Raising a red flag
Every year on New Year’s Day, flag-raising ceremonies are held in cities and towns nationwide. However, this year the media reported that a group raised the Chinese Communist Party’s “Five-star Red Flag.”
The instigator of the stunt is Taiwanese. His Facebook personal profile says: “I will forever be Chinese; in death my spirit will be Chinese.”
This is astonishing, but what is particularly strange is that the police issued a statement, saying that to avoid any clashes between different groups, they would dispatch officers to keep the peace.

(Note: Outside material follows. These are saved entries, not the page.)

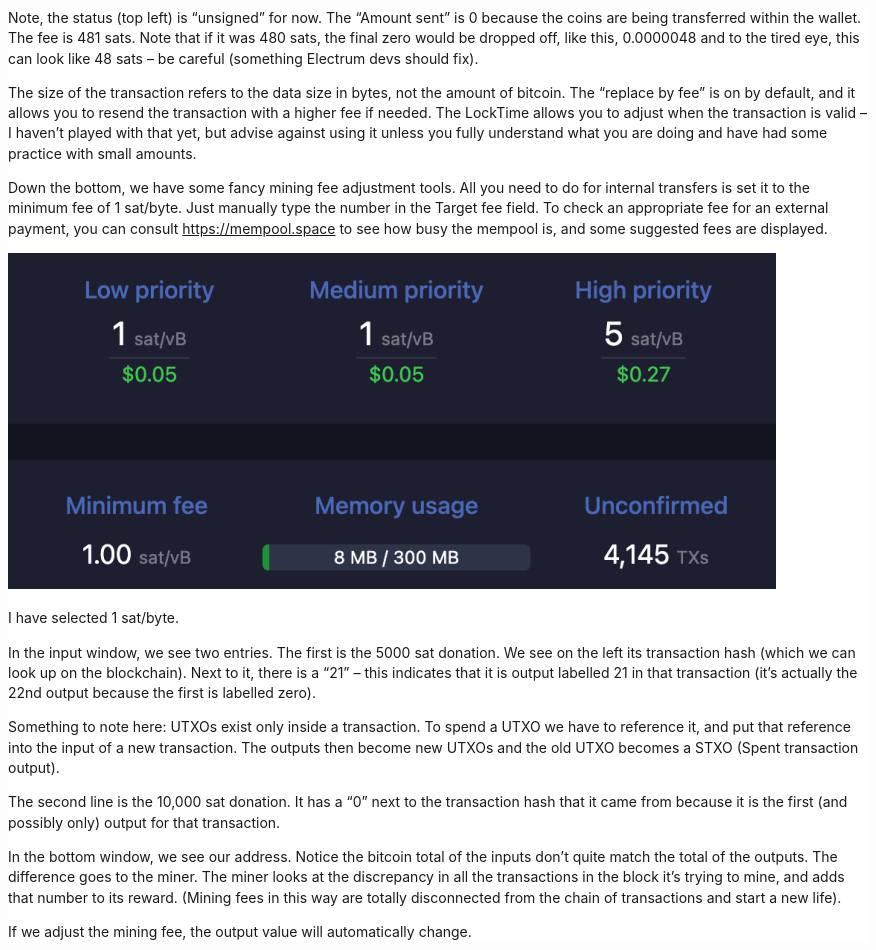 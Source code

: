 Note, the status (top left) is “unsigned” for now. The “Amount sent” is 0 because the coins are being transferred within the wallet. The fee is 481 sats. Note that if it was 480 sats, the final zero would be dropped off, like this, 0.0000048 and to the tired eye, this can look like 48 sats – be careful (something Electrum devs should fix).

The size of the transaction refers to the data size in bytes, not the amount of bitcoin. The “replace by fee” is on by default, and it allows you to resend the transaction with a higher fee if needed. The LockTime allows you to adjust when the transaction is valid – I haven’t played with that yet, but advise against using it unless you fully understand what you are doing and have had some practice with small amounts.

Down the bottom, we have some fancy mining fee adjustment tools. All you need to do for internal transfers is set it to the minimum fee of 1 sat/byte. Just manually type the number in the Target fee field. To check an appropriate fee for an external payment, you can consult https://mempool.space to see how busy the mempool is, and some suggested fees are displayed.

![image](assets/41.png)

I have selected 1 sat/byte.

In the input window, we see two entries. The first is the 5000 sat donation. We see on the left its transaction hash (which we can look up on the blockchain). Next to it, there is a “21” – this indicates that it is output labelled 21 in that transaction (it’s actually the 22nd output because the first is labelled zero).

Something to note here: UTXOs exist only inside a transaction. To spend a UTXO we have to reference it, and put that reference into the input of a new transaction. The outputs then become new UTXOs and the old UTXO becomes a STXO (Spent transaction output).

The second line is the 10,000 sat donation. It has a “0” next to the transaction hash that it came from because it is the first (and possibly only) output for that transaction.

In the bottom window, we see our address. Notice the bitcoin total of the inputs don’t quite match the total of the outputs. The difference goes to the miner. The miner looks at the discrepancy in all the transactions in the block it’s trying to mine, and adds that number to its reward. (Mining fees in this way are totally disconnected from the chain of transactions and start a new life).

If we adjust the mining fee, the output value will automatically change.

In Canada, a controversial Chinese flag-raising ceremony took place at Vancouver City Hall on Oct. 3 last year to mark China’s national day. The ceremony attracted heavy criticism, including from the Greater Vancouver Taiwanese-Canadian Association. Several days later, groups affiliated with the association rallied in front of the town hall, waving the Canadian national flag.
Former association chairman Douglas Chiang (江文基) said that Canada always speaks up for democracy, liberty and human rights, and so it is difficult to understand why Vancouver’s mayor would choose to raise China’s flag and lend support to the Chinese government, given the country’s questionable human rights record.
In Taiwan, the raising of China’s national flag is a violation of the National Emblem and National Flag of the Republic of China Act (中華民國國徽國旗法) — it has nothing to do with “free speech.”
Article 19 of the act states that shops and households that display the national flag must conform to rules on size, and manufacturers and shops that produce or sell national emblems or flags that do not conform to the requirements will be prosecuted.
This begs the question, was the Chinese flag-raising ceremony legal? It might be that it is a bad law and that it is therefore difficult to enforce, or perhaps it is out-dated and incompatible with contemporary Taiwan; but if legislators fail to either amend the law or abolish it, then they ought to blush with shame at their slothful ways.